The lack of contigs in the GS assembly containing both classical class I and class II genes in combination with MHC framework genes also makes it difficult to summarize the functional organization of the Komodo dragon MHC. In the non-mammalian vertebrates studied to date, the class Iα gene(s) occur within a series of antigen processing genes (Kaufman et al. 1999; Ohta et al. 2006; Jaratlerdsiri et al. 2014). As suggested by Ohta et al. (2006), this arrangement precludes designation of a class I region (as seen in humans) where the antigen processing (TAP) genes for example are found within the class II region. Strong linkage disequilibrium is seen between TAP, PSMB, and class Iα genes in the teleosts medaka and zebrafish (Tsukamoto et al. 2009; McConnell et al. 2016). This gene relationship is extreme in the chicken where the TAP genes are flanked by class I genes and are virtually inseparable by recombination (Kaufman et al. 1999). This functional clustering also appears to be present in the Komodo dragon. As discussed above, the GS contig assigned to Chr13 (SJPD01000215.1) contains transcripts of immunoproteasome and antigen processing genes (ABCB9, PSMB8, PSMB9, TAP2, and likely TAP1) and unannotated putative class I ORFs. This gene cluster in the VT assembly is positioned on a 515 Kb contig (VEXN01000097.1, scaffold ScpDV4C_95) that is flanked by multiple class I transcripts, consistent with the functional organization observed in other non-mammalian vertebrates (Kaufman et al. 1999; Ohta et al. 2006; Jaratlerdsiri et al. 2014).

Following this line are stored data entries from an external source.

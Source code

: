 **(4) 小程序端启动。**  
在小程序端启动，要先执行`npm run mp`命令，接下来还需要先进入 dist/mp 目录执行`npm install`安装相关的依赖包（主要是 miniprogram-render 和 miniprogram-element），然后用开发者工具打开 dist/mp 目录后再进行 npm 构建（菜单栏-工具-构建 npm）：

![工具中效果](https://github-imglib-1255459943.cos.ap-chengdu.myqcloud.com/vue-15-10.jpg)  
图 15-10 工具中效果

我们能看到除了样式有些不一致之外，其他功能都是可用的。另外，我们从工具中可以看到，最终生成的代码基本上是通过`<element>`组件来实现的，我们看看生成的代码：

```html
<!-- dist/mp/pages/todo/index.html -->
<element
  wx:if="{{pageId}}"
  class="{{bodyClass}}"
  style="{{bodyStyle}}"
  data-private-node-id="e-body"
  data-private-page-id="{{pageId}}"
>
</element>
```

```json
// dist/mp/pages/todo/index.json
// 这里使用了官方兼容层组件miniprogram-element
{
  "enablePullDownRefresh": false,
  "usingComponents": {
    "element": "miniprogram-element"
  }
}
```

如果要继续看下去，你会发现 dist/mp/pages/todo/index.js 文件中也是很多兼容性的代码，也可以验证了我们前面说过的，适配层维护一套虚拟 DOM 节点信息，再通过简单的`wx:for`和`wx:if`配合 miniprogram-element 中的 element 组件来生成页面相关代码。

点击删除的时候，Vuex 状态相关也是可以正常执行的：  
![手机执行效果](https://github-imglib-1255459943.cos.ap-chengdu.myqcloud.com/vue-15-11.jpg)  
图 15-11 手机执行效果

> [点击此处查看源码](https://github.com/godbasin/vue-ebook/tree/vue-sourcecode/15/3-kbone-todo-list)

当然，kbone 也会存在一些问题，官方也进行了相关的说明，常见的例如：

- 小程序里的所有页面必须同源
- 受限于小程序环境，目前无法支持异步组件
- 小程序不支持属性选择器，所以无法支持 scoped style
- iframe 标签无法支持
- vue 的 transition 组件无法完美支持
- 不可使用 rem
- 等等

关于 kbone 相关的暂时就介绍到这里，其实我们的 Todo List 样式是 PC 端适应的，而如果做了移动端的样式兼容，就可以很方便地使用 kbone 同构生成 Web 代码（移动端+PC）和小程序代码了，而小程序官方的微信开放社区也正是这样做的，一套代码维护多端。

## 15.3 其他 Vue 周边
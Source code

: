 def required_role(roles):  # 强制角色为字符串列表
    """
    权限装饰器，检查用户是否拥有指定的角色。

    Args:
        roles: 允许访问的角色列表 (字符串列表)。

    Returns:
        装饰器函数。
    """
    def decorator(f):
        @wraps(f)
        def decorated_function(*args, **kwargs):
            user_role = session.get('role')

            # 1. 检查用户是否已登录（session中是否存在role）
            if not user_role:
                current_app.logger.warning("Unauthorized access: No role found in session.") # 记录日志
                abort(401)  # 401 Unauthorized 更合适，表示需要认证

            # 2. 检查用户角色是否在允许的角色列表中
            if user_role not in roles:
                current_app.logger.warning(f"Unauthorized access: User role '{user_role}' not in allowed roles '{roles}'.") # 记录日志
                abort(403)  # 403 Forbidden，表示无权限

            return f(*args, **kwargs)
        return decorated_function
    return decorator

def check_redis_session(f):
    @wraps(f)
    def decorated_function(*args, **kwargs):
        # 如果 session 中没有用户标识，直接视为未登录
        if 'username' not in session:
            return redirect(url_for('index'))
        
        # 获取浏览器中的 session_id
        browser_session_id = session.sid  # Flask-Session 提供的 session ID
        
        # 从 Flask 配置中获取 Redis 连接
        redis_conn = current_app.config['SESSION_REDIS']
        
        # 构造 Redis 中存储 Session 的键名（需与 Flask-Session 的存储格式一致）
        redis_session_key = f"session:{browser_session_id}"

Repetitive elements, especially transposable elements, are important in genome evolution as they can facilitate large-scale changes (Jurka et al. 2007) including those within the MHC (Kulski et al. 1997; Reed et al. 2011). In the Komodo dragon genome, repetitive elements are estimated to account for 32% of the assembled sequence (Lind et al. 2019). The majority of identified repeats were transposable elements (LINE2, L3/CR1, 13% of genome) or unclassified (11%). We used RepeatMasker (v4.0.9) to screen for repeats within the MHC-associated contigs of the GS assembly. The percent sequence denoted as repeats within these contigs ranged from 5.1 to 19.1% with an average of 11.2% (Table 1). On average 76% of this repeat sequence corresponded to retroelements. This finding indicates the MHC-associated regions have on average less repetitive DNA than the genome as a whole. Understanding the potential role of repetitive DNA in MHC evolution within the species necessitates further study.

Conclusions

The recent completion of two whole genome assemblies of the Komodo dragon (V. komododensis) allowed for the analysis of scaffolds and contigs containing gene clusters corresponding to the MHC subregions in the human. We found the assembled genome to include 20 MHC-related contigs encompassing ~ 6.9 Mbp of sequence with 223 annotated genes/orfs plus 2 contigs with transcripts that may represent non-classical class Iα genes. The annotated MHC genes include loci involved in antigen processing and presentation, complement, inflammation, immune regulation as well as genes with non-immune functions and hypothetical proteins of uncertain orthology. The evolutionarily ancient varanid reptiles, including Komodo dragons have evolved robust innate immune systems (Lind et al. 2019). The organization of the Komodo dragon MHC resembles that of other non-mammalian taxa. Our analysis of MHC gene clusters finds a gene dense and complex region(s) that contain counterparts of the human MHC and provides insight into the MHC of these unique squamate reptiles.